Mica, pirita, calcita, aragonito, cinabrio, blenda, blenda acaramelada, galena, ... todo un mundo de minerales que descubría por primera vez.
Entre todos ellos destacaba, por lo diferente, un pequeño frasco de cristal, muy pesado para su tamaño. Contenía un líquido de color metálico que, por la etiqueta que lo acompañaba, supe que era mercurio.
Mi padre me invitó a cogerlo con los dedos, a sabiendas que no era posible hacerlo. Muchas veces jugué con esta sustancia, me la pasaba de una mano a otra en un movimiento de balanceo, precipitándolo cada vez de más altura. Por efecto del impacto de la caída, se descomponía en pequeñas bolas que, en cuanto curvaba la palma de mi mano, se precipitaban hacia su interior absorbiéndose unas a otras y conformando una bola mucho mayor.
A veces erraba en la caída y el contenido se estrellaba contra el suelo generando decenas de minúsculas bolitas que se alejaban rodando rápidamente.
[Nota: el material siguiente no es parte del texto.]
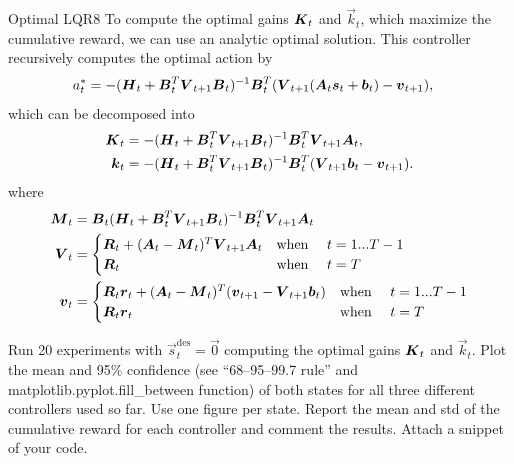 \begin{questions}
	
	
\begin{question}{Optimal LQR}{8}
	To compute the optimal gains ${\boldsymbol{K}}_t$ and $\vec k_t$, which maximize the cumulative reward, we can use an analytic optimal solution. This controller recursively computes the optimal action by
	\begin{align}
		a_t^* &= -({\boldsymbol{H}}_t + {\boldsymbol{B}}^T_t {\boldsymbol{V}}_{t+1}{\boldsymbol{B}}_t)^{-1}	{\boldsymbol{B}}^T_t ({\boldsymbol{V}}_{t+1} ({\boldsymbol{A}}_t {\boldsymbol{s}}_t+{\boldsymbol{b}}_t )- {\boldsymbol{v}}_{t+1} ),
	\end{align}
	which can be decomposed into
	\begin{align}
		{\boldsymbol{K}}_t &= -({\boldsymbol{H}}_t + {\boldsymbol{B}}^T_t {\boldsymbol{V}}_{t+1}{\boldsymbol{B}}_t)^{-1}	{\boldsymbol{B}}^T_t {\boldsymbol{V}}_{t+1} {\boldsymbol{A}}_t,
		\\
		{\boldsymbol{k}}_t &= -({\boldsymbol{H}}_t + {\boldsymbol{B}}^T_t {\boldsymbol{V}}_{t+1}{\boldsymbol{B}}_t)^{-1}	{\boldsymbol{B}}^T_t ({\boldsymbol{V}}_{t+1} {\boldsymbol{b}}_t - {\boldsymbol{v}}_{t+1}).
	\end{align}
	where
	\begin{align}
		{\boldsymbol{M}}_t &= {\boldsymbol{B}}_t({\boldsymbol{H}}_t + {\boldsymbol{B}}^T_t {\boldsymbol{V}}_{t+1}{\boldsymbol{B}}_t)^{-1}	{\boldsymbol{B}}^T_t {\boldsymbol{V}}_{t+1} {\boldsymbol{A}}_t
		\\
		{\boldsymbol{V}}_t &=
		\begin{cases}
	       {\boldsymbol{R}}_t + ({\boldsymbol{A}}_t - {\boldsymbol{M}}_t)^T{\boldsymbol{V}}_{t+1}{\boldsymbol{A}}_t & \text{when \quad} t = 1...T-1
	       \\
	       {\boldsymbol{R}}_t & \text{when \quad} t = T
	    \end{cases}
	    \\
		{\boldsymbol{v}}_t &= 
		\begin{cases}
	       {\boldsymbol{R}}_t{\boldsymbol{r}}_t + ({\boldsymbol{A}}_t - {\boldsymbol{M}}_t)^T({\boldsymbol{v}}_{t+1} - {\boldsymbol{V}}_{t+1}{\boldsymbol{b}}_t) & \text{when \quad} t = 1...T-1
	       \\
	       {\boldsymbol{R}}_t{\boldsymbol{r}}_t & \text{when \quad} t = T
	    \end{cases}
	\end{align}		 

	Run 20 experiments with $\vec s^\text{des}_t = \vec 0$ computing the optimal gains ${\boldsymbol{K}}_t$ and $\vec k_t$. Plot the mean and 95\% confidence (see ``68--95--99.7 rule'' and matplotlib.pyplot.fill\_between function) of both states for all three different controllers used so far. Use one figure per state. 
	Report the mean and std of the cumulative reward for each controller and comment the results. Attach a snippet of your code.


\end{question}
\end{questions}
Era frustante ese momento.
Con mucho cuidado y paciencia, una hoja de papel y un recipiente, había que ir acercando unas a otras hasta tocarse, momento en que lograbas que se fusionaran entre ellas.
El juego de aquellos días quedó guardado en un pequeño y olvidado espacio en el desván de mi memoria.
Hoy vivo sensaciones y deseos que tampoco puedo atrapar, que se me escurren entre los dedos y han hecho que rescate y desempolve aquellos viejos recuerdos.